GIVEN DATA:
━━━━━━━━

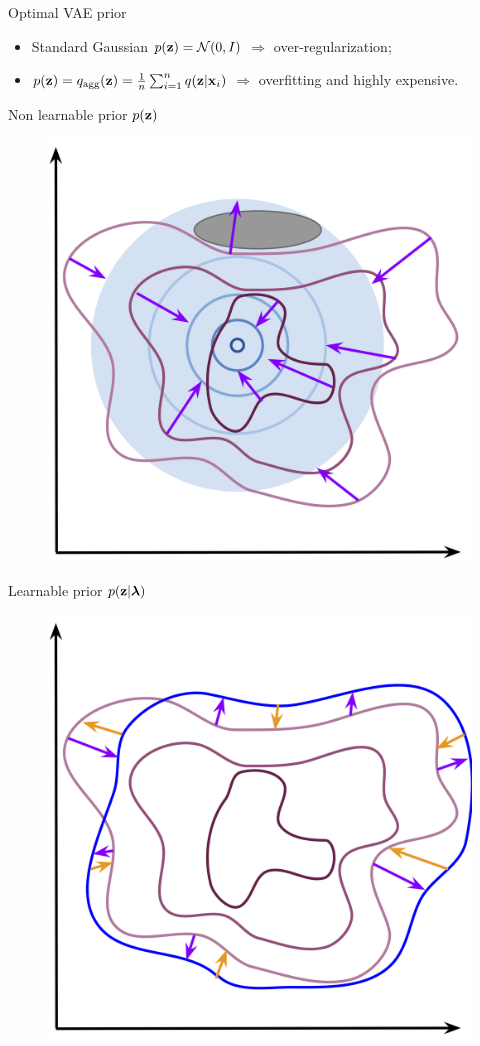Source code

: \begin{frame}{Optimal VAE prior}
	\begin{itemize}
		\item Standard Gaussian $p(\mathbf{z}) = \mathcal{N}(0, I)$ $\Rightarrow$ over-regularization;
		\item $p(\mathbf{z}) = q_{\text{agg}}(\mathbf{z}) = \frac{1}{n}\sum_{i=1}^n q(\mathbf{z} | \mathbf{x}_i)$ $\Rightarrow$ overfitting and highly expensive.
	\end{itemize}
	\vspace{-0.5cm}
	\begin{minipage}[t]{0.5\columnwidth}
		\begin{block}{Non learnable prior $p(\mathbf{z})$}
			\begin{figure}[h]
				\centering
				\includegraphics[width=0.6\linewidth]{figs/non_learnable_prior}
			\end{figure}
		\end{block}
	\end{minipage}%
	\begin{minipage}[t]{0.5\columnwidth}
		\begin{block}{Learnable prior $p(\mathbf{z} | \boldsymbol{\lambda})$}
			\begin{figure}[h]
				\centering
				\includegraphics[width=0.6\linewidth]{figs/learnable_prior}

\end{figure}
\end{block}
\end{minipage}
\end{frame}

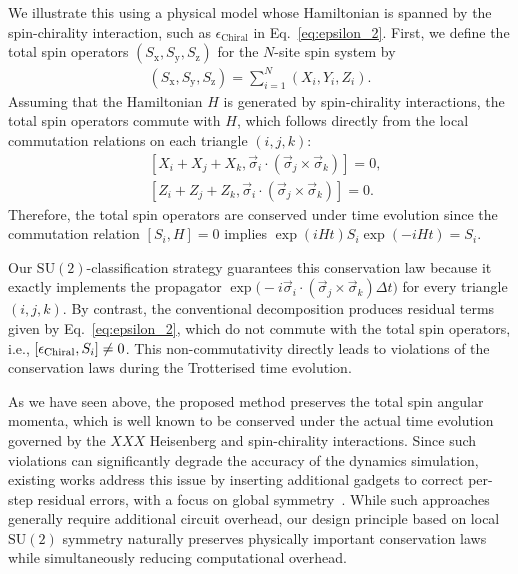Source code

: \documentclass[aps,showpacs,amsmath,amssymb,twocolumn,prx,longbibliography,superscriptaddress,notitlepage,floatfix,10pt]{revtex4-2}
\begin{document}
We illustrate this using a physical model whose Hamiltonian is spanned by the spin-chirality interaction, such as $\epsilon_{\mathrm{Chiral}}$ in Eq.~\eqref{eq:epsilon_2}.
First, we define the total spin operators $(S_{\mathrm{x}},S_{\mathrm{y}},S_{\mathrm{z}})$ for the $N$-site spin system by
\begin{equation}
\begin{split}
    (S_{\mathrm{x}},S_{\mathrm{y}},S_{\mathrm{z}})=\sum_{i=1}^{N}(X_{i},Y_{i},Z_{i}).
\end{split}
\end{equation}
Assuming that the Hamiltonian $H$ is generated by spin-chirality interactions, the total spin operators commute with $H$, which follows directly from the local commutation
relations on each triangle $(i,j,k)$:
\begin{equation}\label{eq:commute}
\begin{split}
    &[X_{i}+X_{j}+X_{k},\vec{\sigma}_{i} \cdot (\vec{\sigma}_{j} \times \vec{\sigma}_{k})]=0,\\
    &[Z_{i}+Z_{j}+Z_{k},\vec{\sigma}_{i} \cdot (\vec{\sigma}_{j} \times \vec{\sigma}_{k})]=0.
\end{split}
\end{equation}
Therefore, the total spin operators are conserved under time evolution since the commutation relation $[S_{i}, H]=0$ implies $\exp(iHt)S_{i}\exp(-iHt)=S_{i}$.

Our $\mathrm{SU}(2)$-classification strategy guarantees this conservation law because it exactly implements the propagator $\exp\bigl(-i\vec{\sigma}_{i} \cdot (\vec{\sigma}_{j} \times \vec{\sigma}_{k})\Delta t\bigr)$
for every triangle $(i,j,k)$. By contrast, the conventional decomposition produces residual terms given by Eq.~\eqref{eq:epsilon_2}, which do not commute with the total spin operators, i.e., $[\epsilon_{\rm Chiral}, S_{i}]\neq0$.
This non-commutativity directly leads to violations of the conservation laws during the Trotterised time evolution.

As we have seen above, the proposed method preserves the total spin angular momenta, which is well known to be conserved under the actual time evolution governed by the $XXX$ Heisenberg and spin-chirality interactions.
Since such violations can significantly degrade the accuracy of the dynamics simulation, existing works address this issue by inserting additional gadgets to correct per-step residual errors, with a focus on global symmetry~\cite{Tran2021Faster, Zeng2025Simple}.
While such approaches generally require additional circuit overhead, our design principle based on local $\mathrm{SU}(2)$ symmetry naturally preserves physically important conservation laws while simultaneously reducing computational overhead.
\end{document}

━━━━━━━━

PROBLEM TO WORK ON: Report each line of the data in which "such" occurs.

SOLUTION BELOW:
We illustrate this using a physical model whose Hamiltonian is spanned by the spin-chirality interaction, such as $\epsilon_{\mathrm{Chiral}}$ in Eq.~\eqref{eq:epsilon_2}.
Since such violations can significantly degrade the accuracy of the dynamics simulation, existing works address this issue by inserting additional gadgets to correct per-step residual errors, with a focus on global symmetry~\cite{Tran2021Faster, Zeng2025Simple}.
While such approaches generally require additional circuit overhead, our design principle based on local $\mathrm{SU}(2)$ symmetry naturally preserves physically important conservation laws while simultaneously reducing computational overhead.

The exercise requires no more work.